Finally, a piece of fitness advice we can all get behind.

By Blake Bakkila
October 13, 2017

This just in: Sleep is not for the weak. According to Reese Witherspoon’s fitness trainer Ashley Borden, making sure you get those extra Zzs is crucial to tackling your workout.

“I always tell my clients that I would rather them get sleep instead of working out on four hours of sleep,” Borden told mindbodygreen.com. “Studies have shown that between 7.5 and eight hours of sleep every night helps the body repair itself and regulate inflammation in the body.”

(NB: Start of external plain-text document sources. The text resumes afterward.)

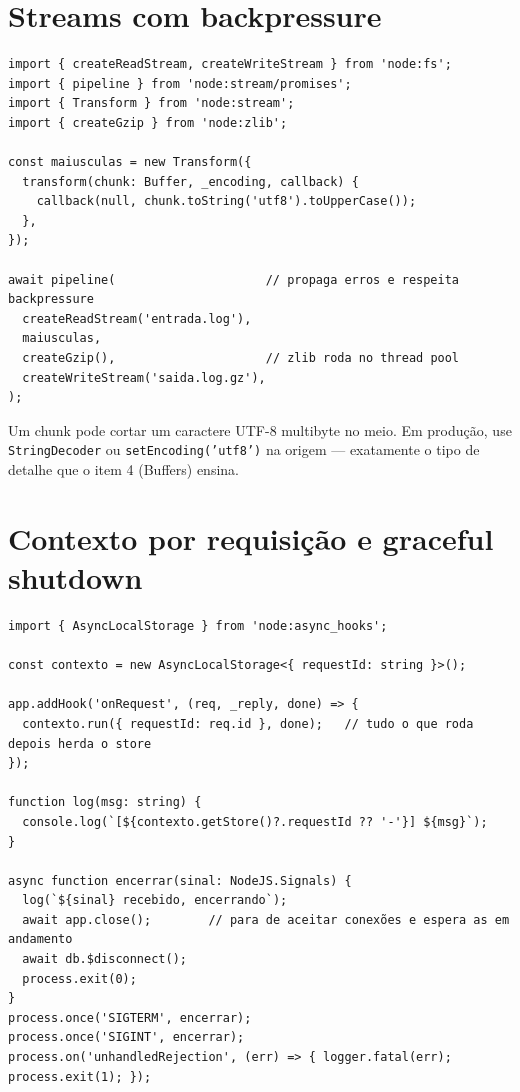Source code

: \documentclass[12pt,a4paper,oneside]{book}
\newcommand{\code}[1]{\texttt{#1}}
\begin{document}
\section{Streams com backpressure}

\begin{verbatim}
import { createReadStream, createWriteStream } from 'node:fs';
import { pipeline } from 'node:stream/promises';
import { Transform } from 'node:stream';
import { createGzip } from 'node:zlib';

const maiusculas = new Transform({
  transform(chunk: Buffer, _encoding, callback) {
    callback(null, chunk.toString('utf8').toUpperCase());
  },
});

await pipeline(                     // propaga erros e respeita backpressure
  createReadStream('entrada.log'),
  maiusculas,
  createGzip(),                     // zlib roda no thread pool
  createWriteStream('saida.log.gz'),
);
\end{verbatim}

\begin{cuidado}
Um chunk pode cortar um caractere UTF-8 multibyte no meio. Em produção, use \code{StringDecoder} ou \code{setEncoding('utf8')} na origem --- exatamente o tipo de detalhe que o item 4 (Buffers) ensina.
\end{cuidado}

\section{Contexto por requisição e graceful shutdown}

\begin{verbatim}
import { AsyncLocalStorage } from 'node:async_hooks';

const contexto = new AsyncLocalStorage<{ requestId: string }>();

app.addHook('onRequest', (req, _reply, done) => {
  contexto.run({ requestId: req.id }, done);   // tudo o que roda depois herda o store
});

function log(msg: string) {
  console.log(`[${contexto.getStore()?.requestId ?? '-'}] ${msg}`);
}

async function encerrar(sinal: NodeJS.Signals) {
  log(`${sinal} recebido, encerrando`);
  await app.close();        // para de aceitar conexões e espera as em andamento
  await db.$disconnect();
  process.exit(0);
}
process.once('SIGTERM', encerrar);
process.once('SIGINT', encerrar);
process.on('unhandledRejection', (err) => { logger.fatal(err); process.exit(1); });
\end{verbatim}
\end{document}

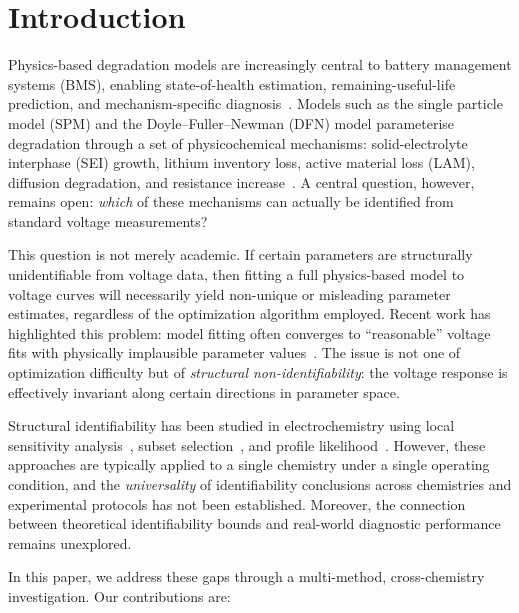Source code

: \documentclass[preprint,12pt]{elsarticle}
\begin{document}
\linenumbers

\section{Introduction}
\label{sec:intro}

Physics-based degradation models are increasingly central to battery management systems (BMS), enabling state-of-health estimation, remaining-useful-life prediction, and mechanism-specific diagnosis~\cite{Birkl2017,Sulzer2019}.
Models such as the single particle model (SPM) and the Doyle--Fuller--Newman (DFN) model parameterise degradation through a set of physicochemical mechanisms: solid-electrolyte interphase (SEI) growth, lithium inventory loss, active material loss (LAM), diffusion degradation, and resistance increase~\cite{Pinson2013,Dai2018}.
A central question, however, remains open: \emph{which} of these mechanisms can actually be identified from standard voltage measurements?

This question is not merely academic.
If certain parameters are structurally unidentifiable from voltage data, then fitting a full physics-based model to voltage curves will necessarily yield non-unique or misleading parameter estimates, regardless of the optimization algorithm employed.
Recent work has highlighted this problem: model fitting often converges to ``reasonable'' voltage fits with physically implausible parameter values~\cite{Srinivasan2001,Zhang2020}.
The issue is not one of optimization difficulty but of \emph{structural non-identifiability}: the voltage response is effectively invariant along certain directions in parameter space.

Structural identifiability has been studied in electrochemistry using local sensitivity analysis~\cite{Ramasamy2009}, subset selection~\cite{Shen2021}, and profile likelihood~\cite{Raue2009}.
However, these approaches are typically applied to a single chemistry under a single operating condition, and the \emph{universality} of identifiability conclusions across chemistries and experimental protocols has not been established.
Moreover, the connection between theoretical identifiability bounds and real-world diagnostic performance remains unexplored.

In this paper, we address these gaps through a multi-method, cross-chemistry investigation.
Our contributions are:
\end{document}
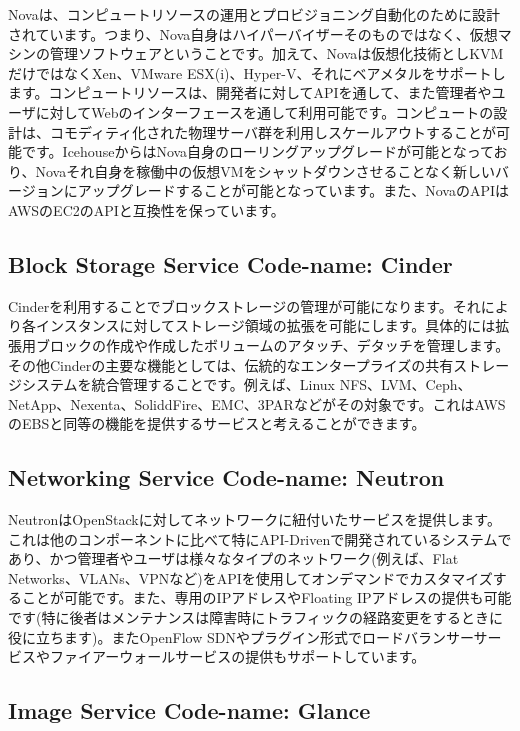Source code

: \documentclass[9pt,b5paper,tombo,openany,dvipdfmx]{jsbook}
\begin{document}
Novaは、コンピュートリソースの運用とプロビジョニング自動化のために設計されています。つまり、Nova自身はハイパーバイザーそのものではなく、仮想マシンの管理ソフトウェアということです。加えて、Novaは仮想化技術としKVMだけではなくXen、VMware ESX(i)、Hyper-V、それにベアメタルをサポートします。コンピュートリソースは、開発者に対してAPIを通して、また管理者やユーザに対してWebのインターフェースを通して利用可能です。コンピュートの設計は、コモディティ化された物理サーバ群を利用しスケールアウトすることが可能です。IcehouseからはNova自身のローリングアップグレードが可能となっており、Novaそれ自身を稼働中の仮想VMをシャットダウンさせることなく新しいバージョンにアップグレードすることが可能となっています。また、NovaのAPIはAWSのEC2のAPIと互換性を保っています。

\subsection{Block Storage Service Code-name: Cinder}

Cinderを利用することでブロックストレージの管理が可能になります。それにより各インスタンスに対してストレージ領域の拡張を可能にします。具体的には拡張用ブロックの作成や作成したボリュームのアタッチ、デタッチを管理します。その他Cinderの主要な機能としては、伝統的なエンタープライズの共有ストレージシステムを統合管理することです。例えば、Linux NFS、LVM、Ceph、NetApp、Nexenta、SoliddFire、EMC、3PARなどがその対象です。これはAWSのEBSと同等の機能を提供するサービスと考えることができます。

\subsection{Networking Service Code-name: Neutron}

NeutronはOpenStackに対してネットワークに紐付いたサービスを提供します。これは他のコンポーネントに比べて特にAPI-Drivenで開発されているシステムであり、かつ管理者やユーザは様々なタイプのネットワーク(例えば、Flat Networks、VLANs、VPNなど)をAPIを使用してオンデマンドでカスタマイズすることが可能です。また、専用のIPアドレスやFloating IPアドレスの提供も可能です(特に後者はメンテナンスは障害時にトラフィックの経路変更をするときに役に立ちます)。またOpenFlow SDNやプラグイン形式でロードバランサーサービスやファイアーウォールサービスの提供もサポートしています。

\subsection{Image Service Code-name: Glance}
\end{document}
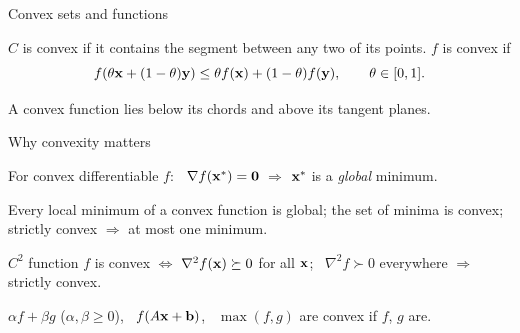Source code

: \documentclass[aspectratio=1610,11pt]{beamer}
\begin{document}

\begin{frame}{Convex sets and functions}
    \begin{definition}
        \small $C$ is convex if it contains the segment between any two of its points. $f$ is convex if
        \[f(\theta\mathbf{x} + (1 - \theta)\mathbf{y}) \leq \theta f(\mathbf{x}) + (1 - \theta)f(\mathbf{y}), \qquad \theta \in [0, 1].\]
    \end{definition}
    \small A convex function lies below its chords and above its tangent planes.
\end{frame}

\begin{frame}{Why convexity matters}
    \begin{corollary}
        \small For convex differentiable $f$: \ $\nabla f(\mathbf{x}^*) = \mathbf{0}$ $\Rightarrow$ $\mathbf{x}^*$ is a \emph{global} minimum.
    \end{corollary}
    \begin{proposition}
        \small Every local minimum of a convex function is global; the set of minima is convex; strictly convex $\Rightarrow$ at most one minimum.
    \end{proposition}
    \begin{theorem}
        \small $C^2$ function $f$ is convex $\iff$ $\nabla^2 f(\mathbf{x}) \succeq 0$ for all $\mathbf{x}$; \ $\nabla^2 f \succ 0$ everywhere $\Rightarrow$ strictly convex.
    \end{theorem}
    \begin{proposition}
        \small $\alpha f + \beta g$ ($\alpha, \beta \geq 0$), \ $f(A\mathbf{x} + \mathbf{b})$, \ $\max(f, g)$ are convex if $f$, $g$ are.
    \end{proposition}
\end{frame}

\end{document}
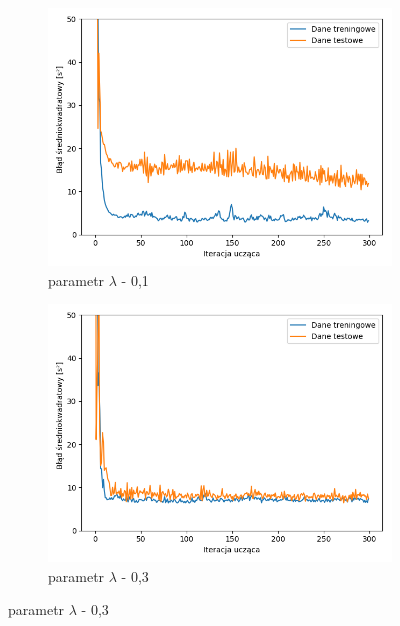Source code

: \documentclass[12pt]{aghdpl}
\begin{document}
		\begin{figure}[h]
			\begin{subfigure}{.5\linewidth}
		 		\includegraphics[width =\linewidth]{wykresy/7_badanie_danych/l1/regularyzacja_0_1_wykres_uczenia.png}
		 		\caption{parametr $\lambda$ - 0,1}
		 	\end{subfigure}
		 	\begin{subfigure}{.5\linewidth}
		 		\includegraphics[width =\linewidth]{wykresy/7_badanie_danych/l1/regularyzacja_0_3_wykres_uczenia.png}
		 		\caption{parametr $\lambda$ - 0,3}
		 	\end{subfigure}
		 	

\end{figure}
\end{document}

Borden, who has also worked with the likes of Christina Aguilera, Mandy Moore, and Ryan Gosling, said sleep also affects your metabolic process.

“[Not getting enough sleep] produces a higher amount of the inflammatory stress hormone, cortisol,” she said in the interview. “Cortisol has its time and place in our bodies, but not at night. Cortisol heightens our alertness, the last thing we need when we crave sleep.”

Aside from sleeping in, Borden also recommends that her clients avoid sugar and load up on greens.

“Sugars are inflammatory and trigger more sugar cravings, along with increasing inflammatory cortisol levels, which cause belly fat,” she said. “Choose vegetables that are all the colors of the rainbow and focus on dark green veggies, too. These give us phytonutrients, which have many antioxidant assets that can put a stop to cell damage, which helps strengthen our immune system, prevents cancer, has a positive effect on our hormones, and improves our overall health and vitality.”

And even though temperatures are dropping, Borden says it’s important to take your workout outdoors.

“Getting outdoors for even 10 minutes provides the body with a natural dose of vitamin D,” she said. “Being outside also provides amazing mental stimulation.”

One way she gets her clients moving? An outdoor workout that sounds like something Witherspoon’s Wild character, Cheryl Strayed, would approve of.

“I have taken clients out for power walks with a backpack full of mini bands and bands with handles to create a hillside neighborhood circuit workout,” she said.